2. There seems to be no escape
The problem with the crowds (not to mention the general close confines that characterize NYC) is that there like, seems to be no escape whatsoever. It doesn’t end once you get out of public spaces, because in private spaces, you’re still sort of in a public space. Come home after a stressed out day of walking and navigating the crowds, etc? Guess what – you still don’t have peace: your neighbor’s TV is blaring through one wall, the couple on the other side of the other wall is having some sort of domestic dispute, and your roommate has people over. And when you try to get to sleep, you can hear the people above you fucking! And so the next day when you want some stress relief, you go outside and it’s concrete forever, and when you finally get to where you’re going for some R&R, there are a bunch of other people there with the same idea. No escape.
3. There is no way to not get screwed on rent
I’m under the impression that in NYC, you have to pay a shit ton just to live alone, and a shit ton more if you want your studio to have windows. And then there’s this pretty egregious thing we all hear about: Broker’s Fees. I don’t get it. If you don’t have enough money to live alone, well – you have to live with roommates, and living with roommates… I’m over it, at least. The point is, if you’re working a service job or an entry-level position that pays just above minimum wage, you’re most likely going to be living in a really nasty place, and you’re going to be paying an unreasonable amount of money for it. How are you supposed to build up your savings in such a situation? Or even afford insurance?
4. The culture of canoodling
People canoodle in NYC – more than anywhere else I’ve ever been. Canoodle? “To win over or convince by cajoling or flattering; wheedle: ‘his matchless ability to charm, bamboozle, or canoodle most of his political associates.’” To the non-New Yorker, the sheer scale of canoodling – and the overt respect it’s given – in NYC on a night-to-night basis can be almost frightening, because he faces an uphill battle.
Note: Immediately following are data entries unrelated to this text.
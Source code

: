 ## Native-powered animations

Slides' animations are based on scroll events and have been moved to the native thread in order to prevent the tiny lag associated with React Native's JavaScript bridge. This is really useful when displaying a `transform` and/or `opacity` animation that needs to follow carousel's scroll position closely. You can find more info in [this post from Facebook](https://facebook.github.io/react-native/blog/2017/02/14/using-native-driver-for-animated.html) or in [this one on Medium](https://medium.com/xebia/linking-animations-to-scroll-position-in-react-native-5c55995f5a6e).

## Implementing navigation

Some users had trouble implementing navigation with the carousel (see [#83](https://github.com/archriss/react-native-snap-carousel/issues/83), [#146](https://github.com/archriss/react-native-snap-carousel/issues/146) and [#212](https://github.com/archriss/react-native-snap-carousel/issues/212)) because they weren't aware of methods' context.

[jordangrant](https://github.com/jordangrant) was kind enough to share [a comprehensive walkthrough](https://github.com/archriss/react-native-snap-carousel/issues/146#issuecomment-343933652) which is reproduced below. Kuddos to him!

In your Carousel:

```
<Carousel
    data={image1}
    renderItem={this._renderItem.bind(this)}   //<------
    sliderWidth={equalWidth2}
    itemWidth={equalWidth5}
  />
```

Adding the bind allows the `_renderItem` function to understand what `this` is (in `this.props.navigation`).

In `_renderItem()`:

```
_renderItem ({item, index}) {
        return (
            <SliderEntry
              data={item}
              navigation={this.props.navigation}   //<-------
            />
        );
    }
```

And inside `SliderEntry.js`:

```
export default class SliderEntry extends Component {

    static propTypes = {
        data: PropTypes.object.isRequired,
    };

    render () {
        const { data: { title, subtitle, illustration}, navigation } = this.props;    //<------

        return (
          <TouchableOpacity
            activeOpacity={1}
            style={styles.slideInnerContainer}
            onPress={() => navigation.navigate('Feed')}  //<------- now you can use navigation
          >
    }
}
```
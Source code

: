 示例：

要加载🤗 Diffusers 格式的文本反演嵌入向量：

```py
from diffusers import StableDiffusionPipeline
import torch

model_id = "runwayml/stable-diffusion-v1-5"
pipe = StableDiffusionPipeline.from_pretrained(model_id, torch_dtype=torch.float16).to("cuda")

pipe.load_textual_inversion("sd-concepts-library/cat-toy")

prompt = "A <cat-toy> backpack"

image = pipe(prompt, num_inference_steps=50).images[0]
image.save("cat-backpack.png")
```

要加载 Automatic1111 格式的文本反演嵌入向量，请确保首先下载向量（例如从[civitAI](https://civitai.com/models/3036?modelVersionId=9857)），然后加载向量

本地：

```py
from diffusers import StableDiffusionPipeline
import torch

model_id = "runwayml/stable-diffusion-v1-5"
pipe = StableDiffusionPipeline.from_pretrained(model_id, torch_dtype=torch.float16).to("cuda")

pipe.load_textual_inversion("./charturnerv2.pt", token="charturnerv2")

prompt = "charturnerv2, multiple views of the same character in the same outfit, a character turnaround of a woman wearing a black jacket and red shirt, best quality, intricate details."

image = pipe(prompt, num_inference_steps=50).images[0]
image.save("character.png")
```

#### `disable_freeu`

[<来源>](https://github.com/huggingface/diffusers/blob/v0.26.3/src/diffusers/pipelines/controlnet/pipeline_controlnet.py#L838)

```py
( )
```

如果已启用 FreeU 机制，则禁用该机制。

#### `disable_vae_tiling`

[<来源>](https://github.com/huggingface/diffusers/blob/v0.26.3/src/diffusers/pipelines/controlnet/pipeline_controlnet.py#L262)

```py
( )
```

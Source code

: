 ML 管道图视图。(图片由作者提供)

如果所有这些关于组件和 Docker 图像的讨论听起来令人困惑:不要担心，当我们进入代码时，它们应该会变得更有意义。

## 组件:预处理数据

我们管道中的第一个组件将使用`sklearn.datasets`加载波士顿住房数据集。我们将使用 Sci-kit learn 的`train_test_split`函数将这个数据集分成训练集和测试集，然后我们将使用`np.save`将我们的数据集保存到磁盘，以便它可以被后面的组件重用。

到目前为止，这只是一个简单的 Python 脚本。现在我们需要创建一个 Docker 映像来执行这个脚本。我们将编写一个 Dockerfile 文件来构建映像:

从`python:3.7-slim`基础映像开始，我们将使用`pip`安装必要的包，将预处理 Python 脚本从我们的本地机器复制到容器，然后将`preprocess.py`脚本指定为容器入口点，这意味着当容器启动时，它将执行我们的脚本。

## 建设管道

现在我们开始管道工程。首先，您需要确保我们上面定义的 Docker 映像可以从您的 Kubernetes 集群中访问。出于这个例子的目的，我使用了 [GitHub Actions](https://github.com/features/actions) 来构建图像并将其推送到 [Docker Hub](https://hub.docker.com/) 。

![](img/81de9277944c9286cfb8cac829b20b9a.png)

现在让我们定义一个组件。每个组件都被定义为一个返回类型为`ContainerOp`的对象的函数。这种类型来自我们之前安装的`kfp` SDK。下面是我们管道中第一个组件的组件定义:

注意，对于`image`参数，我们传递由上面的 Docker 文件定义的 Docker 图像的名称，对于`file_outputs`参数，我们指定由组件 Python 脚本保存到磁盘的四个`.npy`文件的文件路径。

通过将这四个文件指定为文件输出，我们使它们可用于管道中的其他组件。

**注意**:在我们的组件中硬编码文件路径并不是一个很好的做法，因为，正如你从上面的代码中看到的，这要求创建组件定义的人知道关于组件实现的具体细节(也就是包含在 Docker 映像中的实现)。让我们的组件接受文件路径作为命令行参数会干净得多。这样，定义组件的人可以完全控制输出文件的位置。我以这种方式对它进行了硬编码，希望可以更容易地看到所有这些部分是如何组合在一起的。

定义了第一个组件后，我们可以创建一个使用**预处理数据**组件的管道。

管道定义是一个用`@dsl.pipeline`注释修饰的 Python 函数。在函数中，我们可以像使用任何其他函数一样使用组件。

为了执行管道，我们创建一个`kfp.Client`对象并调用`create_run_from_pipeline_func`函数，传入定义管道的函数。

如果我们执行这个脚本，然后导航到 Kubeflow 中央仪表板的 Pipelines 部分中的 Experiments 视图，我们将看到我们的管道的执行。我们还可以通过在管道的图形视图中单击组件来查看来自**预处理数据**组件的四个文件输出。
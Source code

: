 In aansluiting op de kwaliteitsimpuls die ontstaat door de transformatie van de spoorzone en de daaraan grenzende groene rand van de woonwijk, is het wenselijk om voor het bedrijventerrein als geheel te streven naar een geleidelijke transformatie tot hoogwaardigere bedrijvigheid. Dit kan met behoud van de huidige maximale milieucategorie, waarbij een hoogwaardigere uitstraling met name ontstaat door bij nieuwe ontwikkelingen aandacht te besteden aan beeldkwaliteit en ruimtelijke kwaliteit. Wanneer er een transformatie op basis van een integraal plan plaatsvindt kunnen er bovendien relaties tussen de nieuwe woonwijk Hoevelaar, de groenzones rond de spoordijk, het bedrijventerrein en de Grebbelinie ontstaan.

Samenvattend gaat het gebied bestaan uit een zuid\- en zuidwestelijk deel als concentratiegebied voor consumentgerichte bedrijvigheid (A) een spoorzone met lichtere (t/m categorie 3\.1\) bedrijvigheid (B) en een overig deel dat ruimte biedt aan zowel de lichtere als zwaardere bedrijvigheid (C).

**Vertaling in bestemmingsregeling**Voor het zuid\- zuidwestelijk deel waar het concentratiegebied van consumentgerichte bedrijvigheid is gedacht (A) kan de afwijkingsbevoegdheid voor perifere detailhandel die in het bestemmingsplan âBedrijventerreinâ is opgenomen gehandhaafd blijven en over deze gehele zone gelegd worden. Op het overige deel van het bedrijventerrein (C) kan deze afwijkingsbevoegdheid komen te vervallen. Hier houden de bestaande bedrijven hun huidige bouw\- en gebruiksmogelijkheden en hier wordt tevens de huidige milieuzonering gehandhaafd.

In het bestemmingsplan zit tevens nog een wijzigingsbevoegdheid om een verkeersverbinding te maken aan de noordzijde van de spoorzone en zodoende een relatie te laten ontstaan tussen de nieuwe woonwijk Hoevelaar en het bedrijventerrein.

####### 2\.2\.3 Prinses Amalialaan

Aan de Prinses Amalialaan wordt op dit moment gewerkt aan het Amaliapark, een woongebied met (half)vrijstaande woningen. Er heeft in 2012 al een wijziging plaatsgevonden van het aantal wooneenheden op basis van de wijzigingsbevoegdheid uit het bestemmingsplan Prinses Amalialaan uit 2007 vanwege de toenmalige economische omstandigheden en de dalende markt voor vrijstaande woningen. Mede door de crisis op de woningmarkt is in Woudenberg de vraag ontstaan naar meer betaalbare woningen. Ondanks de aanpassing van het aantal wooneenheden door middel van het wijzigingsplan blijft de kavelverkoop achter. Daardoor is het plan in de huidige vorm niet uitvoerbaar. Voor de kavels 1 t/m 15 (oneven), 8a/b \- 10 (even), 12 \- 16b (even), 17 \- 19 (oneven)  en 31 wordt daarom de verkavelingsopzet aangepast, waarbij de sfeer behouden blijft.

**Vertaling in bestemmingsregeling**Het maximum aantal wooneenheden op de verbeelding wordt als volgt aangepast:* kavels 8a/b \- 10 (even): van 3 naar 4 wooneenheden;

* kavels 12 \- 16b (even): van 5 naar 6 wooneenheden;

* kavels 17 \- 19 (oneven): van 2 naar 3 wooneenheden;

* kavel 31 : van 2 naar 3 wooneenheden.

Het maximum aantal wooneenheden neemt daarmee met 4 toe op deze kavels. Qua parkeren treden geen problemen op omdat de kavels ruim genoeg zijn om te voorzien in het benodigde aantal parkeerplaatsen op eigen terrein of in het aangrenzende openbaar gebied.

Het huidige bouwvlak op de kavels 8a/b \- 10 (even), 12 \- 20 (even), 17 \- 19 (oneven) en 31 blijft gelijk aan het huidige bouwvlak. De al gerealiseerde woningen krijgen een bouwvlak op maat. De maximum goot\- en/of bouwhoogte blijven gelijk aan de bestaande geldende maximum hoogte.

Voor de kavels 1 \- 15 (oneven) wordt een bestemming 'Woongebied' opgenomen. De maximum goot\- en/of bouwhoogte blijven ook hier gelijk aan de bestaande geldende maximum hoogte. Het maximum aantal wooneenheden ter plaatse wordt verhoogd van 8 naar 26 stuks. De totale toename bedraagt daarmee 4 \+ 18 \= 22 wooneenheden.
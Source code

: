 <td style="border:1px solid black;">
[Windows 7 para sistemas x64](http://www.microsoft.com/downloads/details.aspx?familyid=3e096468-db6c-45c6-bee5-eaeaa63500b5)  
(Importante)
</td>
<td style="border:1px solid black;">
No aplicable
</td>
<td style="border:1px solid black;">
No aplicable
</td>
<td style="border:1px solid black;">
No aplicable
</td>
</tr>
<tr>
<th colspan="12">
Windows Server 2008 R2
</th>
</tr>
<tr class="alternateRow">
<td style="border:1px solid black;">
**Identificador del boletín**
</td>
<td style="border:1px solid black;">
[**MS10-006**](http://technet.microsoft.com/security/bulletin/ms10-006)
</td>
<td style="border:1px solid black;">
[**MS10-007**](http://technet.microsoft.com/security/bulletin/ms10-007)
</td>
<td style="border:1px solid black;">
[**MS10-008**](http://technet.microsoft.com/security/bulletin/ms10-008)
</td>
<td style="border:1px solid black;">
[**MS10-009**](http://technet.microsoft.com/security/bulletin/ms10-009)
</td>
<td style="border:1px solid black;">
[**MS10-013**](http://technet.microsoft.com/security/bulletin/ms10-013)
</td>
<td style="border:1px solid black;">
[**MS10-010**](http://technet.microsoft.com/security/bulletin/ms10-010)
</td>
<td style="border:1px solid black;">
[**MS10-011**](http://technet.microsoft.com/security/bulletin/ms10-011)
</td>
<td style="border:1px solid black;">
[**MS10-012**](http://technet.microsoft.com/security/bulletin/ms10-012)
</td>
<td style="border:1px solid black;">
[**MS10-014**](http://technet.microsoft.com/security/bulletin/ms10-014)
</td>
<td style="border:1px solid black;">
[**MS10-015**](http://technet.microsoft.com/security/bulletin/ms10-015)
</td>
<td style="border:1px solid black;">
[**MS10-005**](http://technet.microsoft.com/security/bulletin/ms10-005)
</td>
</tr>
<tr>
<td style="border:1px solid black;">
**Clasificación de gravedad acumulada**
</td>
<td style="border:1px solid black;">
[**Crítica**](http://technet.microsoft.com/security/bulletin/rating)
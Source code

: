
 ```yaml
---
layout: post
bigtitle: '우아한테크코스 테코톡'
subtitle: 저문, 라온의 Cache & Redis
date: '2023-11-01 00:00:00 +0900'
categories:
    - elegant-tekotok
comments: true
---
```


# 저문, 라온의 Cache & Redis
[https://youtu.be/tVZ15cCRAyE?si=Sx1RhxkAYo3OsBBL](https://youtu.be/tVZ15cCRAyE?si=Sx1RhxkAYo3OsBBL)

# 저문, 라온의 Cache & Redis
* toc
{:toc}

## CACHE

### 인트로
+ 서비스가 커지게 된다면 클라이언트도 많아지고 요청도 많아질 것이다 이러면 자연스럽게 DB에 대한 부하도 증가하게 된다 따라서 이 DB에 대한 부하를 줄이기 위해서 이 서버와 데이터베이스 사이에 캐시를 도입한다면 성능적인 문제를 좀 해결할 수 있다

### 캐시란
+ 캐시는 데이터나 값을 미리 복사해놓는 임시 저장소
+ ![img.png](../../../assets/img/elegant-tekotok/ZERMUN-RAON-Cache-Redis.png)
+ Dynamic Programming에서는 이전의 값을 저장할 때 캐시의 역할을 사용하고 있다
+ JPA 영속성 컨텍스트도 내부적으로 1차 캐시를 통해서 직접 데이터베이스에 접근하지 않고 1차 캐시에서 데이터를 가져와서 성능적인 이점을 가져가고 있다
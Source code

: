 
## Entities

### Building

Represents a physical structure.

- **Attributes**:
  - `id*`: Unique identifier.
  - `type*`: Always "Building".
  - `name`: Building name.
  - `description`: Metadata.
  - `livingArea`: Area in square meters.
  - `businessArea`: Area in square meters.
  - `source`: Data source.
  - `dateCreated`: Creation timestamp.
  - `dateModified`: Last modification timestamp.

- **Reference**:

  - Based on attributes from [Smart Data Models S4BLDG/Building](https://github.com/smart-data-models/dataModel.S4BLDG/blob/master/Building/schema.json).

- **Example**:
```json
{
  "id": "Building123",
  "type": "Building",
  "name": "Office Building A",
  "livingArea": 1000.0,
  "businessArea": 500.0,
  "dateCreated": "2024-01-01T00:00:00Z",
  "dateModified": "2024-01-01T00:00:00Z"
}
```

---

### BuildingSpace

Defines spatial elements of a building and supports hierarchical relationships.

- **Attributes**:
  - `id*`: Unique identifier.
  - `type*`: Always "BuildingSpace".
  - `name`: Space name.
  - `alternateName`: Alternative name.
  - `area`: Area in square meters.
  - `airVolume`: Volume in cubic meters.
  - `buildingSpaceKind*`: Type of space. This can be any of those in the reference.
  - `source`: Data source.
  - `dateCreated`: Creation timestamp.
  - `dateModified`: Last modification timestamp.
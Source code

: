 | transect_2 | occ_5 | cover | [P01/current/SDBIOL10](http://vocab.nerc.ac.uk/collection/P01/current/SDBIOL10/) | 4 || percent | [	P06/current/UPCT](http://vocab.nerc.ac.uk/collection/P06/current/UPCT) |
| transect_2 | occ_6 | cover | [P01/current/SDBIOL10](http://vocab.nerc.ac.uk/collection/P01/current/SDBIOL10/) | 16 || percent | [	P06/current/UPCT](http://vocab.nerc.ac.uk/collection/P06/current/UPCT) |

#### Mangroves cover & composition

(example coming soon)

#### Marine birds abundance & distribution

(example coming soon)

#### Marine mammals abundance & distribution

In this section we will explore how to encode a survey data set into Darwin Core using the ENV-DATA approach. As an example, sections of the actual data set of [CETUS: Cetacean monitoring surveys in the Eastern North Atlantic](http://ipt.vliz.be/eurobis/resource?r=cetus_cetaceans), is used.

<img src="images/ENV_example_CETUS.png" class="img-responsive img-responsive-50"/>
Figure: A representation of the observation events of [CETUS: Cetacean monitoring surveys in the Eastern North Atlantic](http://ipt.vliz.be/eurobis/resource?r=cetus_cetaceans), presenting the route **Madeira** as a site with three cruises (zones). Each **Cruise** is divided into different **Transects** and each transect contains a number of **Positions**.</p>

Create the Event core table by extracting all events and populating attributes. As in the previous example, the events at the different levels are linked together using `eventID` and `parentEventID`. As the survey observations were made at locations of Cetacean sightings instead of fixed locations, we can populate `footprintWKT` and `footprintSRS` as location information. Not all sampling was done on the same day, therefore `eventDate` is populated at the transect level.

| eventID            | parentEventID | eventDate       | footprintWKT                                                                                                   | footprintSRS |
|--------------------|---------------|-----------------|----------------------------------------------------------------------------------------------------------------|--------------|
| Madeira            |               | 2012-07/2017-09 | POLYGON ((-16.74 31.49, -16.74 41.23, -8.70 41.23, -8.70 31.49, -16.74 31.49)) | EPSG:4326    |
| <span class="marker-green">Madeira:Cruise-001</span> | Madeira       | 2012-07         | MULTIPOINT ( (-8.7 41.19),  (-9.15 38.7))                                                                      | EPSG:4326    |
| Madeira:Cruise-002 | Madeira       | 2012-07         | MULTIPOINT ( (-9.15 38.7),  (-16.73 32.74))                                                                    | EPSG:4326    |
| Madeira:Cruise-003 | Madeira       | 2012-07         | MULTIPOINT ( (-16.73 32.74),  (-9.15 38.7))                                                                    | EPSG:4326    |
Lack of experience and a not-from-NYC (Less Cool/ Savvy/ Authentic) status are at work against him. Let’s leave Talent out of this discussion.
NYC, more than any place I’ve been to, seems to be an environment in which metaphorical dick sucking is a recognized and valued currency; ‘accomplishments’ determine order, ‘friendships’ are strategic, and status is as cut and dry as a corporate ladder. It’s an environment in which the people are angular and impenetrable, rather than… bloblike and permeable (seriously). There’s something both highly respectable and highly disingenuous about it all; respectable for the transparency by which it’s all played out, disingenuous for the fact that this is how it’s all played out. Just like high school. Still, it’s a jungle out there! Not one that I can say I’m a fan of.
Don’t get me wrong – I like NYC. It’s really cool, it’s really interesting, everything does seem to happen there, and people seem to self-actualize there at a higher rate than any other place I’ve been. The culture that comes out of NYC is vibrant and insane, and perhaps is in part born out of the ‘negatives’ I’ve here listed. I wouldn’t even be surprised if I ended up moving there, but I can’t say I’m looking forward to living in a roach infested storage closet for $2,500 a month!